__PROBLEM TO SOLVE__
Please write out every entry below, word for word.

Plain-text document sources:
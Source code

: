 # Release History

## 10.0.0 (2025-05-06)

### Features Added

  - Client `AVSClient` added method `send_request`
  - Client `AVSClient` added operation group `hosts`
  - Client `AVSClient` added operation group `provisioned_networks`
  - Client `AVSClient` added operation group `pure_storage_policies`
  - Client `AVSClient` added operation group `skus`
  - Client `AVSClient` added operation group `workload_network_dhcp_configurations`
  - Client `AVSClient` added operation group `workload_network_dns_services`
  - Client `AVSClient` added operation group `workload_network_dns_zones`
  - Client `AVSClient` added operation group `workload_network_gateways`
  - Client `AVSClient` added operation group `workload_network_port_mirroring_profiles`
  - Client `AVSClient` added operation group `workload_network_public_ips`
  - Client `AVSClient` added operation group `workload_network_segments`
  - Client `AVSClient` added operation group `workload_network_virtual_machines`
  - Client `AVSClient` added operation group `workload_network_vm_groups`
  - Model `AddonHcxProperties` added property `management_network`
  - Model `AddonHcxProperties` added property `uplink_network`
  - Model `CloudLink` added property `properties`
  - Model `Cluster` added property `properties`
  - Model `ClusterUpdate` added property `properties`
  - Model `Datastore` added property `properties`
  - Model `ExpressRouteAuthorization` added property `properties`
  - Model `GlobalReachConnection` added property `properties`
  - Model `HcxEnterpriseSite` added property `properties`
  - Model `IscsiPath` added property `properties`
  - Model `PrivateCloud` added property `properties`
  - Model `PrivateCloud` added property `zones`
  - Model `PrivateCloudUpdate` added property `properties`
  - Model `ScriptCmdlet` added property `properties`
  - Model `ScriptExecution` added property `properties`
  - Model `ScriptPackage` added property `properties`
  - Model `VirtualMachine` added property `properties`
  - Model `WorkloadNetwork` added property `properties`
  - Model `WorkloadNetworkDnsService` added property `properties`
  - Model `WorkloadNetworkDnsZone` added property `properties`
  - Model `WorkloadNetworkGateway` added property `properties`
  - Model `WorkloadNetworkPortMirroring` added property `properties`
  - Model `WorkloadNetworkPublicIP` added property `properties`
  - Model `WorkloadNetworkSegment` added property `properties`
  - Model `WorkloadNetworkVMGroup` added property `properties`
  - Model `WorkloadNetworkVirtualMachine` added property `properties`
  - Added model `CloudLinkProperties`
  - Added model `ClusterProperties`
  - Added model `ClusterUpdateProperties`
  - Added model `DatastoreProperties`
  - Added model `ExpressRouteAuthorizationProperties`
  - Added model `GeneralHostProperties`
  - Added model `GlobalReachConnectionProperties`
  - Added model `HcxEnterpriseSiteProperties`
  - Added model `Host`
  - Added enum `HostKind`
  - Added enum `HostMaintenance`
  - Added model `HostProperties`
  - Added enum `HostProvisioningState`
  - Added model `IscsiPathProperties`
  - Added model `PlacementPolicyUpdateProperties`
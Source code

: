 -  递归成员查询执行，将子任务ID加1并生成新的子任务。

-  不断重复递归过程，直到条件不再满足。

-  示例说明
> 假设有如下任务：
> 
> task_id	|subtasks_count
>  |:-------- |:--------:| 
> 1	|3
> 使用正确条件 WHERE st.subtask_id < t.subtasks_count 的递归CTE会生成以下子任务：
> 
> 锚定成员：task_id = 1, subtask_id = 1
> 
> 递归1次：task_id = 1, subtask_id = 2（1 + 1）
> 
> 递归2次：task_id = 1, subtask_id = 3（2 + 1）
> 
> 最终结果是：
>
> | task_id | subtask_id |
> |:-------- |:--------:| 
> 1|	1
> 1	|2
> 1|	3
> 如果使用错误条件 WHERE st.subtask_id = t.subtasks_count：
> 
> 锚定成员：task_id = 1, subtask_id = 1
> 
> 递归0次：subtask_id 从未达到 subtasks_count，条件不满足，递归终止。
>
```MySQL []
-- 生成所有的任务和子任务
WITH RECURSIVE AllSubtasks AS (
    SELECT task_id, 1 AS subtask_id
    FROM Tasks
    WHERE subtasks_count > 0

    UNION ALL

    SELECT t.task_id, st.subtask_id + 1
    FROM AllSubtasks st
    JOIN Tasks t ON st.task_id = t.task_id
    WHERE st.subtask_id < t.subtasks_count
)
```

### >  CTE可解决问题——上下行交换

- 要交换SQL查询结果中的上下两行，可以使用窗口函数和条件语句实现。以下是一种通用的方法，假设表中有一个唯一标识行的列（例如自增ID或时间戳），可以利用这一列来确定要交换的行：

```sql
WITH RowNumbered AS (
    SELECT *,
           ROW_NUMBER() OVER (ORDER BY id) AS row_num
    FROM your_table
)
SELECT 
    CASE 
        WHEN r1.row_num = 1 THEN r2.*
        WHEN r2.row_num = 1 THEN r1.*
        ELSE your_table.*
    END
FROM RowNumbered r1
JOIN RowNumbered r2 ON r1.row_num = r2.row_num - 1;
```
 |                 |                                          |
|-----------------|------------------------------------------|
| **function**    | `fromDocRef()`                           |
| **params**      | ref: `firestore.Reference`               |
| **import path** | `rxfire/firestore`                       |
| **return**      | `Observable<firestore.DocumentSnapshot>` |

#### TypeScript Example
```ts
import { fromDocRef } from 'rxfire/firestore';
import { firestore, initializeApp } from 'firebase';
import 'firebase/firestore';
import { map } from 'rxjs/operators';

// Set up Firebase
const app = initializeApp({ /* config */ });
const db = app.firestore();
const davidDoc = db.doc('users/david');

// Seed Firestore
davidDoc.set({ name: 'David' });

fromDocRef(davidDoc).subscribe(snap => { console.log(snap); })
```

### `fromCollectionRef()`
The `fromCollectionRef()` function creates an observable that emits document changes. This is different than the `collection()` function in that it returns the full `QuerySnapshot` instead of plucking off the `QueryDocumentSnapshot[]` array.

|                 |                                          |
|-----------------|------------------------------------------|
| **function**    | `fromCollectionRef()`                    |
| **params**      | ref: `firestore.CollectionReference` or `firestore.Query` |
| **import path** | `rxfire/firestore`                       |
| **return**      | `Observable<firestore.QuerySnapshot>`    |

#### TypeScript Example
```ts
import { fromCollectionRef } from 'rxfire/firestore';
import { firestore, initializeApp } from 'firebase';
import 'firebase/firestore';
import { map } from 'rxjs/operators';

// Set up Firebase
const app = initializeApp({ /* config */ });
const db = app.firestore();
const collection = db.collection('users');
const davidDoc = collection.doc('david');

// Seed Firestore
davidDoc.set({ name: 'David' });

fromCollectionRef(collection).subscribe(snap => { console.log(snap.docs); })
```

__RESULT__
Source code

: # Release History

## 10.0.0 (2025-05-06)

### Features Added

  - Client `AVSClient` added method `send_request`
  - Client `AVSClient` added operation group `hosts`
  - Client `AVSClient` added operation group `provisioned_networks`
  - Client `AVSClient` added operation group `pure_storage_policies`
  - Client `AVSClient` added operation group `skus`
  - Client `AVSClient` added operation group `workload_network_dhcp_configurations`
  - Client `AVSClient` added operation group `workload_network_dns_services`
  - Client `AVSClient` added operation group `workload_network_dns_zones`
  - Client `AVSClient` added operation group `workload_network_gateways`
  - Client `AVSClient` added operation group `workload_network_port_mirroring_profiles`
  - Client `AVSClient` added operation group `workload_network_public_ips`
  - Client `AVSClient` added operation group `workload_network_segments`
  - Client `AVSClient` added operation group `workload_network_virtual_machines`
  - Client `AVSClient` added operation group `workload_network_vm_groups`
  - Model `AddonHcxProperties` added property `management_network`
  - Model `AddonHcxProperties` added property `uplink_network`
  - Model `CloudLink` added property `properties`
  - Model `Cluster` added property `properties`
  - Model `ClusterUpdate` added property `properties`
  - Model `Datastore` added property `properties`
  - Model `ExpressRouteAuthorization` added property `properties`
  - Model `GlobalReachConnection` added property `properties`
  - Model `HcxEnterpriseSite` added property `properties`
  - Model `IscsiPath` added property `properties`
  - Model `PrivateCloud` added property `properties`
  - Model `PrivateCloud` added property `zones`
  - Model `PrivateCloudUpdate` added property `properties`
  - Model `ScriptCmdlet` added property `properties`
  - Model `ScriptExecution` added property `properties`
  - Model `ScriptPackage` added property `properties`
  - Model `VirtualMachine` added property `properties`
  - Model `WorkloadNetwork` added property `properties`
  - Model `WorkloadNetworkDnsService` added property `properties`
  - Model `WorkloadNetworkDnsZone` added property `properties`
  - Model `WorkloadNetworkGateway` added property `properties`
  - Model `WorkloadNetworkPortMirroring` added property `properties`
  - Model `WorkloadNetworkPublicIP` added property `properties`
  - Model `WorkloadNetworkSegment` added property `properties`
  - Model `WorkloadNetworkVMGroup` added property `properties`
  - Model `WorkloadNetworkVirtualMachine` added property `properties`
  - Added model `CloudLinkProperties`
  - Added model `ClusterProperties`
  - Added model `ClusterUpdateProperties`
  - Added model `DatastoreProperties`
  - Added model `ExpressRouteAuthorizationProperties`
  - Added model `GeneralHostProperties`
  - Added model `GlobalReachConnectionProperties`
  - Added model `HcxEnterpriseSiteProperties`
  - Added model `Host`
  - Added enum `HostKind`
  - Added enum `HostMaintenance`
  - Added model `HostProperties`
  - Added enum `HostProvisioningState`
  - Added model `IscsiPathProperties`
  - Added model `PlacementPolicyUpdateProperties`
Source code

: -  递归成员查询执行，将子任务ID加1并生成新的子任务。

-  不断重复递归过程，直到条件不再满足。

-  示例说明
> 假设有如下任务：
> 
> task_id	|subtasks_count
>  |:-------- |:--------:| 
> 1	|3
> 使用正确条件 WHERE st.subtask_id < t.subtasks_count 的递归CTE会生成以下子任务：
> 
> 锚定成员：task_id = 1, subtask_id = 1
> 
> 递归1次：task_id = 1, subtask_id = 2（1 + 1）
> 
> 递归2次：task_id = 1, subtask_id = 3（2 + 1）
> 
> 最终结果是：
>
> | task_id | subtask_id |
> |:-------- |:--------:| 
> 1|	1
> 1	|2
> 1|	3
> 如果使用错误条件 WHERE st.subtask_id = t.subtasks_count：
> 
> 锚定成员：task_id = 1, subtask_id = 1
> 
> 递归0次：subtask_id 从未达到 subtasks_count，条件不满足，递归终止。
>
```MySQL []
-- 生成所有的任务和子任务
WITH RECURSIVE AllSubtasks AS (
    SELECT task_id, 1 AS subtask_id
    FROM Tasks
    WHERE subtasks_count > 0

    UNION ALL

    SELECT t.task_id, st.subtask_id + 1
    FROM AllSubtasks st
    JOIN Tasks t ON st.task_id = t.task_id
    WHERE st.subtask_id < t.subtasks_count
)
```

### >  CTE可解决问题——上下行交换

- 要交换SQL查询结果中的上下两行，可以使用窗口函数和条件语句实现。以下是一种通用的方法，假设表中有一个唯一标识行的列（例如自增ID或时间戳），可以利用这一列来确定要交换的行：

```sql
WITH RowNumbered AS (
    SELECT *,
           ROW_NUMBER() OVER (ORDER BY id) AS row_num
    FROM your_table
)
SELECT 
    CASE 
        WHEN r1.row_num = 1 THEN r2.*
        WHEN r2.row_num = 1 THEN r1.*
        ELSE your_table.*
    END
FROM RowNumbered r1
JOIN RowNumbered r2 ON r1.row_num = r2.row_num - 1;
```
 |                 |                                          |
|-----------------|------------------------------------------|
| **function**    | `fromDocRef()`                           |
| **params**      | ref: `firestore.Reference`               |
| **import path** | `rxfire/firestore`                       |
| **return**      | `Observable<firestore.DocumentSnapshot>` |

#### TypeScript Example
```ts
import { fromDocRef } from 'rxfire/firestore';
import { firestore, initializeApp } from 'firebase';
import 'firebase/firestore';
import { map } from 'rxjs/operators';

// Set up Firebase
const app = initializeApp({ /* config */ });
const db = app.firestore();
const davidDoc = db.doc('users/david');

// Seed Firestore
davidDoc.set({ name: 'David' });

fromDocRef(davidDoc).subscribe(snap => { console.log(snap); })
```

### `fromCollectionRef()`
The `fromCollectionRef()` function creates an observable that emits document changes. This is different than the `collection()` function in that it returns the full `QuerySnapshot` instead of plucking off the `QueryDocumentSnapshot[]` array.

|                 |                                          |
|-----------------|------------------------------------------|
| **function**    | `fromCollectionRef()`                    |
| **params**      | ref: `firestore.CollectionReference` or `firestore.Query` |
| **import path** | `rxfire/firestore`                       |
| **return**      | `Observable<firestore.QuerySnapshot>`    |

#### TypeScript Example
```ts
import { fromCollectionRef } from 'rxfire/firestore';
import { firestore, initializeApp } from 'firebase';
import 'firebase/firestore';
import { map } from 'rxjs/operators';

// Set up Firebase
const app = initializeApp({ /* config */ });
const db = app.firestore();
const collection = db.collection('users');
const davidDoc = collection.doc('david');

// Seed Firestore
davidDoc.set({ name: 'David' });

fromCollectionRef(collection).subscribe(snap => { console.log(snap.docs); })
```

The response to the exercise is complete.